Rab3A/Rab27A System Silencing Ameliorates High Glucose-Induced Injury in Podocytes

Round 1

Reviewer 1 Report

This paper is an interesting study that describes changes in podocytes after manipulation of the vesicular trafficking protein system Rab3A/27A. The results of this work will be useful to understanding the mechanisms of podocyte dysfunction development in diabetic nephropathy, which is of extreme importance given the increasing incidence of diabetes mellitus worldwide. Despite the absence of in vivo experiments, the article has an important scientific significance for researchers working in a similar direction.

Unfortunately, there are no morphological data on the structure of podocytes revealed by transmission electron microscopy in the work: it would be interesting to trace the changes in intracellular vesicles (such as early and late endosomes) under conditions of RAB3A and RAB27A gene silencing. However, this is not a drawback of the work, but can serve as an additional direction in planning further experiments.

Finally, it is necessary to correct Figure 8B: the scale bars on TEM images are difficult to distinguish, they should be increased or the scale value should be additionally written in the figure caption.

Author Response

First, we want to thank Reviewer 1 for considering our manuscript interesting and useful for uncovering the mechanisms of podocyte damage in diabetic nephropathy. We agree with Reviewer 1 that we have not morphological data of podocyte structure when Rab3A/Rab27A system is silenced. It would have been interesting to trace the vesicular traffic changes by labelling the early and late endosome pathways under silencing conditions. So, it is an interesting experiment that we will take into account for our future studies deepening into the involvement of Rab3A/Rab27A system in podocyte dysfunction.

Regarding the scale bars on TEM images from the Figure 8B, we have modified them and the numbers are much bigger, we think that now are more clearly shown.

Finally, we want to thank Reviewer 1 for their suggestions and comments regarding our manuscript that have helped to improve it.

Author Response File: Author Response.docx

Reviewer 2 Report

Dear Authors,

Manuscript ID biology-2344284

Diabetic nephropathy is one of the leading causes of end-stage kidney disease and develops huge healthcare burdens worldwide.

Here are my suggestions:

1. Authors can add a few lines on:

What causes damage to podocytes? in the introduction

2. Give the expansion of uncommon abbreviations at the initial usage in your manuscript.

3. Weave your sentences coherently to explain the objective of your research clearly.

4. There were many incomplete sentences and unnecessary repetition of words. Please check them.

5. Take care of the usage of scientific units in methodologies.

6. Language correction is essential for this manuscript.

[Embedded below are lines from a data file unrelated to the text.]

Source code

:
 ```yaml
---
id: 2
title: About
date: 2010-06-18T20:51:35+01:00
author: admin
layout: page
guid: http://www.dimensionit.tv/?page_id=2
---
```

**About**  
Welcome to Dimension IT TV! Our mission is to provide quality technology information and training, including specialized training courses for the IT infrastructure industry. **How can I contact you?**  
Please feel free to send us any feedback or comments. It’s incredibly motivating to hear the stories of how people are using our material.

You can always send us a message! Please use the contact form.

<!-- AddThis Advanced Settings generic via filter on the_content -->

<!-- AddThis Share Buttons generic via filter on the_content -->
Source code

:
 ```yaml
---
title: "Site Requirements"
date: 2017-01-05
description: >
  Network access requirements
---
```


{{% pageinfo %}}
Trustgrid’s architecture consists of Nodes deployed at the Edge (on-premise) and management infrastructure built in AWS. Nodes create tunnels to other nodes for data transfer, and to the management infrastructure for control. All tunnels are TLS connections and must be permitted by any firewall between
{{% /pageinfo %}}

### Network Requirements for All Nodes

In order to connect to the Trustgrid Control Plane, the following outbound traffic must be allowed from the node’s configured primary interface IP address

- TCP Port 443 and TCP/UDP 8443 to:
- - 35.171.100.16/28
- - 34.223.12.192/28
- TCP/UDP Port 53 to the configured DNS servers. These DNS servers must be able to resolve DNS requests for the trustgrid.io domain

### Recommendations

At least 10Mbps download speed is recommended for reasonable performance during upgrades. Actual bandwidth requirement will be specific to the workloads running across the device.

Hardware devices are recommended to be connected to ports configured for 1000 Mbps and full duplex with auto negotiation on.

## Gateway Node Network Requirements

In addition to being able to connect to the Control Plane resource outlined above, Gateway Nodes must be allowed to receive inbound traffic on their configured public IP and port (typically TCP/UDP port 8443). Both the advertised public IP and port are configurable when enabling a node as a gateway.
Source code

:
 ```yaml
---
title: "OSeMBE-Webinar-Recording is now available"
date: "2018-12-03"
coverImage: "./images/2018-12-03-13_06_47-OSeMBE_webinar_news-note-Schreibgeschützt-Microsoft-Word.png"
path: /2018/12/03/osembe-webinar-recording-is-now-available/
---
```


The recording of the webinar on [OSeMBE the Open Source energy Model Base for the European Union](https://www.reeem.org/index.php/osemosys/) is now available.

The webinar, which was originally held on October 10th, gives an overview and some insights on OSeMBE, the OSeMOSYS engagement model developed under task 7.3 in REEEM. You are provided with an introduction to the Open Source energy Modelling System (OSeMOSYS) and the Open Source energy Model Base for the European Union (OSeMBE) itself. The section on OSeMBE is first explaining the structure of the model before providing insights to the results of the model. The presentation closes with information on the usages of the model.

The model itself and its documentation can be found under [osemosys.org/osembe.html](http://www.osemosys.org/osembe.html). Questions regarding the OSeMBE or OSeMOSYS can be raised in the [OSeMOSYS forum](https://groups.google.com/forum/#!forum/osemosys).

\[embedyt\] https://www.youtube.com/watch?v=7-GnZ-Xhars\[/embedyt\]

7. Title needs a correction. Recheck.

8. Take care of the formatting errors.

9. Verify the whole manuscript for errors.

10. Focus on results, discussion and conclusion. Needs clarity.

 

Author Response

RESPONSE TO REVIEWER 2

Diabetic nephropathy is one of the leading causes of end-stage kidney disease and develops huge healthcare burdens worldwide.

First, we want to thank Reviewer 2 for your revision that helps to improve the quality of the manuscript.

 

Here are my suggestions:

1. Authors can add a few lines on:

What causes damage to podocytes? in the introduction

In accordance with Reviewer 2 suggestion, we have added some sentences and references in the introduction regarding the causes of podocyte damage in diabetic nephropathy.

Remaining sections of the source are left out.